§ What this task involves
Retype each line below without a single alteration.

╭──

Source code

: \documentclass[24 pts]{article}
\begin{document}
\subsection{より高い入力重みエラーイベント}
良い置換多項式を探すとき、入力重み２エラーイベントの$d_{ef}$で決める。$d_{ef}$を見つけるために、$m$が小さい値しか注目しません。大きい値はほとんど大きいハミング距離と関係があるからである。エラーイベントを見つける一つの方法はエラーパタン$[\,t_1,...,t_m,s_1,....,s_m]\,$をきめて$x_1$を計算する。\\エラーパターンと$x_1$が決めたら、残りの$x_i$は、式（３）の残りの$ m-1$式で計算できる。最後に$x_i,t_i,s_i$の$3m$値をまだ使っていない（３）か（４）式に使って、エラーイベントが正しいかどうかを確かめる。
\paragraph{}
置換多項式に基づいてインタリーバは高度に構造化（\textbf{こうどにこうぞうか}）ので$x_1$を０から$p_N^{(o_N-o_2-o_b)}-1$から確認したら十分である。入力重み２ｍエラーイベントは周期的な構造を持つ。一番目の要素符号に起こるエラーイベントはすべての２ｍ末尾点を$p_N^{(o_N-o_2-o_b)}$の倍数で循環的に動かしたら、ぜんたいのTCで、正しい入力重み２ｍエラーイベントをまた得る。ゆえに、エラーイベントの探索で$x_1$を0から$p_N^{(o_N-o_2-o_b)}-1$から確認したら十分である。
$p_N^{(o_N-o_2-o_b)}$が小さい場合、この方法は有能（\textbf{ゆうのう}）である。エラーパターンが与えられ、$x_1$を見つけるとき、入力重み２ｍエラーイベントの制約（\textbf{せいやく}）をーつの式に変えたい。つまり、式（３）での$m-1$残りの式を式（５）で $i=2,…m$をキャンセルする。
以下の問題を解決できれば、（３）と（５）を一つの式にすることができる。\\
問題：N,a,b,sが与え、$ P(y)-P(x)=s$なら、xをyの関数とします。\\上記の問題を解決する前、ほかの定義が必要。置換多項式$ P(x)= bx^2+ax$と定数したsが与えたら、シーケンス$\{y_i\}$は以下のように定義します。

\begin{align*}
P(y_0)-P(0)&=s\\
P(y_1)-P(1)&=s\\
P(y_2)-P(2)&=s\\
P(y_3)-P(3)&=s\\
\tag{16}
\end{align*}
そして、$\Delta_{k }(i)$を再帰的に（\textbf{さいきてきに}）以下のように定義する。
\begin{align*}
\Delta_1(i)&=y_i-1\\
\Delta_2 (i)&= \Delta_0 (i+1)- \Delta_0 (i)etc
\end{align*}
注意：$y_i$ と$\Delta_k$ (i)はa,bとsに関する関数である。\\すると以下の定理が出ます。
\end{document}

╰──

§ Answer section
Source code

: \documentclass[24 pts]{article}
\begin{document}
\subsection{より高い入力重みエラーイベント}
良い置換多項式を探すとき、入力重み２エラーイベントの$d_{ef}$で決める。$d_{ef}$を見つけるために、$m$が小さい値しか注目しません。大きい値はほとんど大きいハミング距離と関係があるからである。エラーイベントを見つける一つの方法はエラーパタン$[\,t_1,...,t_m,s_1,....,s_m]\,$をきめて$x_1$を計算する。\\エラーパターンと$x_1$が決めたら、残りの$x_i$は、式（３）の残りの$ m-1$式で計算できる。最後に$x_i,t_i,s_i$の$3m$値をまだ使っていない（３）か（４）式に使って、エラーイベントが正しいかどうかを確かめる。
\paragraph{}
置換多項式に基づいてインタリーバは高度に構造化（\textbf{こうどにこうぞうか}）ので$x_1$を０から$p_N^{(o_N-o_2-o_b)}-1$から確認したら十分である。入力重み２ｍエラーイベントは周期的な構造を持つ。一番目の要素符号に起こるエラーイベントはすべての２ｍ末尾点を$p_N^{(o_N-o_2-o_b)}$の倍数で循環的に動かしたら、ぜんたいのTCで、正しい入力重み２ｍエラーイベントをまた得る。ゆえに、エラーイベントの探索で$x_1$を0から$p_N^{(o_N-o_2-o_b)}-1$から確認したら十分である。
$p_N^{(o_N-o_2-o_b)}$が小さい場合、この方法は有能（\textbf{ゆうのう}）である。エラーパターンが与えられ、$x_1$を見つけるとき、入力重み２ｍエラーイベントの制約（\textbf{せいやく}）をーつの式に変えたい。つまり、式（３）での$m-1$残りの式を式（５）で $i=2,…m$をキャンセルする。
以下の問題を解決できれば、（３）と（５）を一つの式にすることができる。\\
問題：N,a,b,sが与え、$ P(y)-P(x)=s$なら、xをyの関数とします。\\上記の問題を解決する前、ほかの定義が必要。置換多項式$ P(x)= bx^2+ax$と定数したsが与えたら、シーケンス$\{y_i\}$は以下のように定義します。

\begin{align*}
P(y_0)-P(0)&=s\\
P(y_1)-P(1)&=s\\
P(y_2)-P(2)&=s\\
P(y_3)-P(3)&=s\\
\tag{16}
\end{align*}
そして、$\Delta_{k }(i)$を再帰的に（\textbf{さいきてきに}）以下のように定義する。
\begin{align*}
\Delta_1(i)&=y_i-1\\
\Delta_2 (i)&= \Delta_0 (i+1)- \Delta_0 (i)etc
\end{align*}
注意：$y_i$ と$\Delta_k$ (i)はa,bとsに関する関数である。\\すると以下の定理が出ます。
\end{document}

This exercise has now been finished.